Plain-text document sources:
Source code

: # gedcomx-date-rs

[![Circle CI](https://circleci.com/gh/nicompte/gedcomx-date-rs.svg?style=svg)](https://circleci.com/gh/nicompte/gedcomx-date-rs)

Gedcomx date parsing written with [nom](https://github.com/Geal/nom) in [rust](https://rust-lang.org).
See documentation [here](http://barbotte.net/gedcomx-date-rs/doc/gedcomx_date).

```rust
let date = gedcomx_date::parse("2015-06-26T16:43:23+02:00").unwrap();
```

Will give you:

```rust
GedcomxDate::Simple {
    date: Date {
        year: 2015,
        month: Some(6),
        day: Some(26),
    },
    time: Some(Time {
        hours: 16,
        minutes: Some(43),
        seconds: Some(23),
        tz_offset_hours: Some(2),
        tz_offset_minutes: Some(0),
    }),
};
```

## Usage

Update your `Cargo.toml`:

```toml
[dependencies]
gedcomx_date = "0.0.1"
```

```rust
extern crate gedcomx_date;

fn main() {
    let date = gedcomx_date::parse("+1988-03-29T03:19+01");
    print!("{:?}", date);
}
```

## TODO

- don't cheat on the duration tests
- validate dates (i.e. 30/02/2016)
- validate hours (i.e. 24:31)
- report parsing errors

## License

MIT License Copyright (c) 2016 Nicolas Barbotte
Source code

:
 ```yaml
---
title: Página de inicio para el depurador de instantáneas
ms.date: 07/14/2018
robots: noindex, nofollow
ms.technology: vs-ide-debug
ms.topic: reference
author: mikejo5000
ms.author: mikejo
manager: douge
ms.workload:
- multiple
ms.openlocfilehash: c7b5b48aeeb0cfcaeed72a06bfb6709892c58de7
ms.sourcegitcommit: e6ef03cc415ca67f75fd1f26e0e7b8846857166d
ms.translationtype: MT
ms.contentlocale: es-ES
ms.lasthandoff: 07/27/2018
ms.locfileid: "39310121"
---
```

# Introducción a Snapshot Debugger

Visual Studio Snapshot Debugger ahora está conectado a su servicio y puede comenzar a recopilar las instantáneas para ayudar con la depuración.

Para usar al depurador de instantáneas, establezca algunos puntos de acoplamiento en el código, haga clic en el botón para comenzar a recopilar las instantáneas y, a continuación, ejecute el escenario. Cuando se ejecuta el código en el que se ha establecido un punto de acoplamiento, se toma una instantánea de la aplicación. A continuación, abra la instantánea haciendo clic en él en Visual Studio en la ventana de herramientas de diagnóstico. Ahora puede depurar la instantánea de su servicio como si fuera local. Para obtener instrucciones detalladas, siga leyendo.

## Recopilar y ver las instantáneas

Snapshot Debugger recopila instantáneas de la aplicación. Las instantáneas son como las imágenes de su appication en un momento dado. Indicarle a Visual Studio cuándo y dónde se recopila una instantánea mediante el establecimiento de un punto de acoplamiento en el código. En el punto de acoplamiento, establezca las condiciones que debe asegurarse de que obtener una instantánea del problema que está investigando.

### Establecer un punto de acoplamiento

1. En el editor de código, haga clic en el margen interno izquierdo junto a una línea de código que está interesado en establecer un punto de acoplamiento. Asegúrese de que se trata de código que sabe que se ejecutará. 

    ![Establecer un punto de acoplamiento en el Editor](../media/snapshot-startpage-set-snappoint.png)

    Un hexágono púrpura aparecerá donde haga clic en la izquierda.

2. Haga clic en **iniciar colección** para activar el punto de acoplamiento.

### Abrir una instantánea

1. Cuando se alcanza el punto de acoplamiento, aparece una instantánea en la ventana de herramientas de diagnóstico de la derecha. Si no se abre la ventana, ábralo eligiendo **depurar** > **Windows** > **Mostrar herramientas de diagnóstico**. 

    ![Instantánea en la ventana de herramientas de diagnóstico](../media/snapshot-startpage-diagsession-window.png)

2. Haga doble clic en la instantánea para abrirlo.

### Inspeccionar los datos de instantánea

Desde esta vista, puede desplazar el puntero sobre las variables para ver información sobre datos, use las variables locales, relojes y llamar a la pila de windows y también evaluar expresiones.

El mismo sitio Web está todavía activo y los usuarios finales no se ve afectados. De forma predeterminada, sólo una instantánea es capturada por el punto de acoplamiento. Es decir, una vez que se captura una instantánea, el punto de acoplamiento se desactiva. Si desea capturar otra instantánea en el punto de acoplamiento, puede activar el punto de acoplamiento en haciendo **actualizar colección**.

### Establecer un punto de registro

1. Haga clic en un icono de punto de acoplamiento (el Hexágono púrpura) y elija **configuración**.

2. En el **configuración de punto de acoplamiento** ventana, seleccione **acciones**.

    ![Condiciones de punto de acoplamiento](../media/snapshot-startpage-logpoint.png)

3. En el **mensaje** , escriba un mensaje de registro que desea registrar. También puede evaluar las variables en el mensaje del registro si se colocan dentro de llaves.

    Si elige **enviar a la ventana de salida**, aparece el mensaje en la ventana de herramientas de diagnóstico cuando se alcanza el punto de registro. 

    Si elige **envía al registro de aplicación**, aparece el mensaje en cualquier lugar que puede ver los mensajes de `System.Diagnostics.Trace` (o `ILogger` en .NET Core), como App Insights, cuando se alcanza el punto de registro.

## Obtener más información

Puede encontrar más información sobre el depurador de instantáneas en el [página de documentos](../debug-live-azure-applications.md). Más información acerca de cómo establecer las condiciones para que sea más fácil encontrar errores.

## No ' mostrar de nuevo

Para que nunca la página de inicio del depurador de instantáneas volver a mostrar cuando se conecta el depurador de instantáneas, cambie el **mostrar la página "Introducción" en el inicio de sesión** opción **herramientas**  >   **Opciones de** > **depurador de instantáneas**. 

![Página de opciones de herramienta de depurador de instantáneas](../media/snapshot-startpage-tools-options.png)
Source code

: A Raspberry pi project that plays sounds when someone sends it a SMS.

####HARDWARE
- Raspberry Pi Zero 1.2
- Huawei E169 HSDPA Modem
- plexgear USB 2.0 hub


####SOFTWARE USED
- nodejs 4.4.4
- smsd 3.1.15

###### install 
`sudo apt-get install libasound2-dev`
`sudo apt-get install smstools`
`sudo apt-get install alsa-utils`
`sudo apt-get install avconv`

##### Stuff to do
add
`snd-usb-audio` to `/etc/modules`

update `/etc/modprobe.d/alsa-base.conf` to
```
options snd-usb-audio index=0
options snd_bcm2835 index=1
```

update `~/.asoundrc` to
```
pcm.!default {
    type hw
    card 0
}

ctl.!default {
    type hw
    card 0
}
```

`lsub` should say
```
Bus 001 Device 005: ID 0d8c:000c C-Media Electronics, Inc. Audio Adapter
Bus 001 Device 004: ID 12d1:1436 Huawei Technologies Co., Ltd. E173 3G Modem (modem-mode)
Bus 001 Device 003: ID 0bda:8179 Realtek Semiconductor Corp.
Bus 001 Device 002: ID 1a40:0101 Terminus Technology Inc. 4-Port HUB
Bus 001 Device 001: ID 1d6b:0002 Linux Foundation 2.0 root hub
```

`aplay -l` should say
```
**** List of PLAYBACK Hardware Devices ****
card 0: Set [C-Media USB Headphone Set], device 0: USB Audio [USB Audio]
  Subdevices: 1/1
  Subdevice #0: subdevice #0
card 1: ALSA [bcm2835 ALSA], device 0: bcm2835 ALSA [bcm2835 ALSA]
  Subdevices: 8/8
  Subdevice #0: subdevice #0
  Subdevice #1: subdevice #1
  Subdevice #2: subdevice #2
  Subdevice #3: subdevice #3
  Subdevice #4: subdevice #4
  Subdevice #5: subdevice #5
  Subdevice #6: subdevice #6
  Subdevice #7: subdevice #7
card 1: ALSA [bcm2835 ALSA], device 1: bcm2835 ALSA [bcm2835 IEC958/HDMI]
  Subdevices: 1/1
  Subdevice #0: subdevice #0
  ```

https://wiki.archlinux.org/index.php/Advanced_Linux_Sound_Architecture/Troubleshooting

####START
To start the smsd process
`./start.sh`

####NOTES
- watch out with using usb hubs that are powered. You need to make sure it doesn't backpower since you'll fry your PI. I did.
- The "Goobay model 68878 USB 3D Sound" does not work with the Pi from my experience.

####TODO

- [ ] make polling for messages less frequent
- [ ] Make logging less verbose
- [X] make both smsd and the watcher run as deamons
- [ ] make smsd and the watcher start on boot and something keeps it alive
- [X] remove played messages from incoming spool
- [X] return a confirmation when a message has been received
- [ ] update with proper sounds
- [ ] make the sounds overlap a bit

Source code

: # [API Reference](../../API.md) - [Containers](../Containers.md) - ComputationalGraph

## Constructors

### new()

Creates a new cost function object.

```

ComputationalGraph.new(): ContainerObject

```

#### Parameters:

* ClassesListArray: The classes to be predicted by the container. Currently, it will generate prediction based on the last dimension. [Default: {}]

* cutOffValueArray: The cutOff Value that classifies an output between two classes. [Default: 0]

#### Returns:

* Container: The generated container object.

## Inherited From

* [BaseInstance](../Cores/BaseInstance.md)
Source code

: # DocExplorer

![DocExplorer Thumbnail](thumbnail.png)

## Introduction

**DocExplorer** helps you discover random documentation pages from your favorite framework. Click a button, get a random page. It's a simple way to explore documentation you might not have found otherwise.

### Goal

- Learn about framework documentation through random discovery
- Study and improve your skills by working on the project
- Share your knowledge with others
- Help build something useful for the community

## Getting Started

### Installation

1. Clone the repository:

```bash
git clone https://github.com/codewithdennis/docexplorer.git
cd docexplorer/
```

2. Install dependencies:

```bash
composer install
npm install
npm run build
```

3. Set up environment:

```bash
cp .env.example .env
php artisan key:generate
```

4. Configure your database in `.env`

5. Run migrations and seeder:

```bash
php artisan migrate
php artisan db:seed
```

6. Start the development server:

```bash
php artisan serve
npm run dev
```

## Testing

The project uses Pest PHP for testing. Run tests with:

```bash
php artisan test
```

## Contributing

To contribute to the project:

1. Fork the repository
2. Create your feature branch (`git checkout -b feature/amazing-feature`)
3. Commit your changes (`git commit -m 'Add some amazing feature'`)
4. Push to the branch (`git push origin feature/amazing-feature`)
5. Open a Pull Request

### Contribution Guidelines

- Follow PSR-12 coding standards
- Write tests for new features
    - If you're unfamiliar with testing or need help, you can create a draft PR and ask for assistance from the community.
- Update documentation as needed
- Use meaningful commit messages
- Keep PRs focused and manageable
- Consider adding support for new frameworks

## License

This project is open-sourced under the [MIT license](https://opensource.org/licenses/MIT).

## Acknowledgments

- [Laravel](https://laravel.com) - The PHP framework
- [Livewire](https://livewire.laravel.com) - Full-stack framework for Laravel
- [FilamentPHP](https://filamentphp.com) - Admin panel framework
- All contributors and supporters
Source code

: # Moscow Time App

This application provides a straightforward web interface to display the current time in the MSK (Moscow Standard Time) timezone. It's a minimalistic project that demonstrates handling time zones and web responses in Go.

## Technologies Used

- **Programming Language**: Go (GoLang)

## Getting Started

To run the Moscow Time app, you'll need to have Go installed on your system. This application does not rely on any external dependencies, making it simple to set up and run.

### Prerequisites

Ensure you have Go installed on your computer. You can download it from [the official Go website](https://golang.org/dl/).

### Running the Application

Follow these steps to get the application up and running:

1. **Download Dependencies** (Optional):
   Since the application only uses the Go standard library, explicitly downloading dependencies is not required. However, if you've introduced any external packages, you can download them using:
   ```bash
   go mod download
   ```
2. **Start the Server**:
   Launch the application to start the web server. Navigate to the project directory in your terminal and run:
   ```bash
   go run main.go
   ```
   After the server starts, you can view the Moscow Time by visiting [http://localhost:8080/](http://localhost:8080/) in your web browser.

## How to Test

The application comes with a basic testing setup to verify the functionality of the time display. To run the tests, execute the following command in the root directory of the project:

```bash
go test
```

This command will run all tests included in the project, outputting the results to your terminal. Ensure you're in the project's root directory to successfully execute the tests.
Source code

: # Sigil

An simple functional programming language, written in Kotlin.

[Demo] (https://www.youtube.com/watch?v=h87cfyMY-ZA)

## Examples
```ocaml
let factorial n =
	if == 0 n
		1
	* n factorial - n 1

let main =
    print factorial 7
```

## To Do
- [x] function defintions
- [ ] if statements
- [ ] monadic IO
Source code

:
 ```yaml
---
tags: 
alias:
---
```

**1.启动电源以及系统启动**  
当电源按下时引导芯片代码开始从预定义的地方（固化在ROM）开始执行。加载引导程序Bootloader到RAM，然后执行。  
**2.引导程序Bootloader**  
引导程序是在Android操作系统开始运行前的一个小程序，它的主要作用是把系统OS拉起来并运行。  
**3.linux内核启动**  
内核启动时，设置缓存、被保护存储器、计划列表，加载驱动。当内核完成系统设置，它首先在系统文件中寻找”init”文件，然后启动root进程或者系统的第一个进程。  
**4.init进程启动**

Your objective: Filter the entries above down to the lines that contain the word "using".

Response to this exercise:
- watch out with using usb hubs that are powered. You need to make sure it doesn't backpower since you'll fry your PI. I did.
   Since the application only uses the Go standard library, explicitly downloading dependencies is not required. However, if you've introduced any external packages, you can download them using:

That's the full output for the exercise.